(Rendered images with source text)

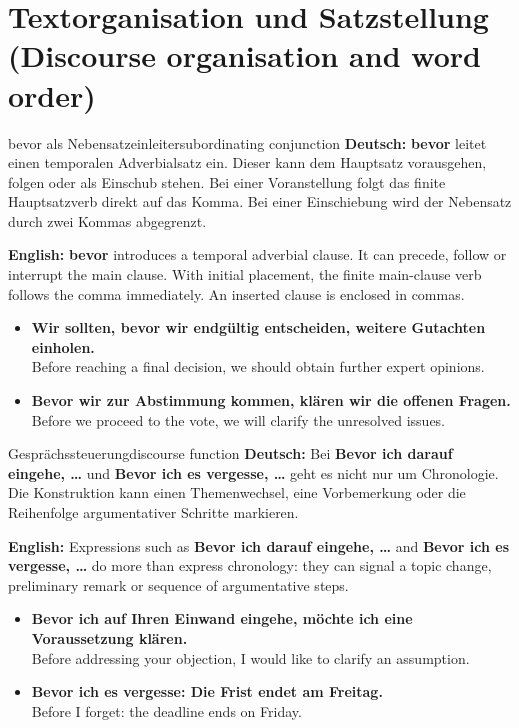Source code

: \documentclass[a4paper,11pt]{article}
\newcommand{\GermanText}[1]{\textbf{Deutsch: }#1\par}
\newcommand{\EnglishText}[1]{{\small\color{SoftGray}\textbf{English: }#1\par}}
\newcommand{\ExampleItem}[2]{\item \textbf{#1}\\{\small\color{SoftGray}#2}}
\begin{document}
    \section{Textorganisation und Satzstellung (Discourse organisation and word order)}
        \begin{grammarentry}{bevor als Nebensatzeinleiter}{subordinating conjunction}
            \GermanText{\textbf{bevor} leitet einen temporalen Adverbialsatz ein. Dieser kann dem Hauptsatz vorausgehen, folgen oder als Einschub stehen. Bei einer Voranstellung folgt das finite Hauptsatzverb direkt auf das Komma. Bei einer Einschiebung wird der Nebensatz durch zwei Kommas abgegrenzt.}
            \EnglishText{\textbf{bevor} introduces a temporal adverbial clause. It can precede, follow or interrupt the main clause. With initial placement, the finite main-clause verb follows the comma immediately. An inserted clause is enclosed in commas.}
        \end{grammarentry}
        \begin{exbox}
            \begin{itemize}
                \ExampleItem{Wir sollten, bevor wir endgültig entscheiden, weitere Gutachten einholen.}{Before reaching a final decision, we should obtain further expert opinions.}
                \ExampleItem{Bevor wir zur Abstimmung kommen, klären wir die offenen Fragen.}{Before we proceed to the vote, we will clarify the unresolved issues.}
            \end{itemize}
        \end{exbox}
        \begin{grammarentry}{Gesprächssteuerung}{discourse function}
            \GermanText{Bei \textbf{Bevor ich darauf eingehe, \ldots{}} und \textbf{Bevor ich es vergesse, \ldots{}} geht es nicht nur um Chronologie. Die Konstruktion kann einen Themenwechsel, eine Vorbemerkung oder die Reihenfolge argumentativer Schritte markieren.}
            \EnglishText{Expressions such as \textbf{Bevor ich darauf eingehe, \ldots{}} and \textbf{Bevor ich es vergesse, \ldots{}} do more than express chronology: they can signal a topic change, preliminary remark or sequence of argumentative steps.}
        \end{grammarentry}
        \begin{exbox}
            \begin{itemize}
                \ExampleItem{Bevor ich auf Ihren Einwand eingehe, möchte ich eine Voraussetzung klären.}{Before addressing your objection, I would like to clarify an assumption.}
                \ExampleItem{Bevor ich es vergesse: Die Frist endet am Freitag.}{Before I forget: the deadline ends on Friday.}
            \end{itemize}
        \end{exbox}
\end{document}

_Problem_
When you copy the records above, keep every word exact and leave out the pictures they contain.

_Output below_
Source code

: \documentclass[a4paper,11pt]{article}
\newcommand{\GermanText}[1]{\textbf{Deutsch: }#1\par}
\newcommand{\EnglishText}[1]{{\small\color{SoftGray}\textbf{English: }#1\par}}
\newcommand{\ExampleItem}[2]{\item \textbf{#1}\\{\small\color{SoftGray}#2}}
\begin{document}
    \section{Textorganisation und Satzstellung (Discourse organisation and word order)}
        \begin{grammarentry}{bevor als Nebensatzeinleiter}{subordinating conjunction}
            \GermanText{\textbf{bevor} leitet einen temporalen Adverbialsatz ein. Dieser kann dem Hauptsatz vorausgehen, folgen oder als Einschub stehen. Bei einer Voranstellung folgt das finite Hauptsatzverb direkt auf das Komma. Bei einer Einschiebung wird der Nebensatz durch zwei Kommas abgegrenzt.}
            \EnglishText{\textbf{bevor} introduces a temporal adverbial clause. It can precede, follow or interrupt the main clause. With initial placement, the finite main-clause verb follows the comma immediately. An inserted clause is enclosed in commas.}
        \end{grammarentry}
        \begin{exbox}
            \begin{itemize}
                \ExampleItem{Wir sollten, bevor wir endgültig entscheiden, weitere Gutachten einholen.}{Before reaching a final decision, we should obtain further expert opinions.}
                \ExampleItem{Bevor wir zur Abstimmung kommen, klären wir die offenen Fragen.}{Before we proceed to the vote, we will clarify the unresolved issues.}
            \end{itemize}
        \end{exbox}
        \begin{grammarentry}{Gesprächssteuerung}{discourse function}
            \GermanText{Bei \textbf{Bevor ich darauf eingehe, \ldots{}} und \textbf{Bevor ich es vergesse, \ldots{}} geht es nicht nur um Chronologie. Die Konstruktion kann einen Themenwechsel, eine Vorbemerkung oder die Reihenfolge argumentativer Schritte markieren.}
            \EnglishText{Expressions such as \textbf{Bevor ich darauf eingehe, \ldots{}} and \textbf{Bevor ich es vergesse, \ldots{}} do more than express chronology: they can signal a topic change, preliminary remark or sequence of argumentative steps.}
        \end{grammarentry}
        \begin{exbox}
            \begin{itemize}
                \ExampleItem{Bevor ich auf Ihren Einwand eingehe, möchte ich eine Voraussetzung klären.}{Before addressing your objection, I would like to clarify an assumption.}
                \ExampleItem{Bevor ich es vergesse: Die Frist endet am Freitag.}{Before I forget: the deadline ends on Friday.}
            \end{itemize}
        \end{exbox}
\end{document}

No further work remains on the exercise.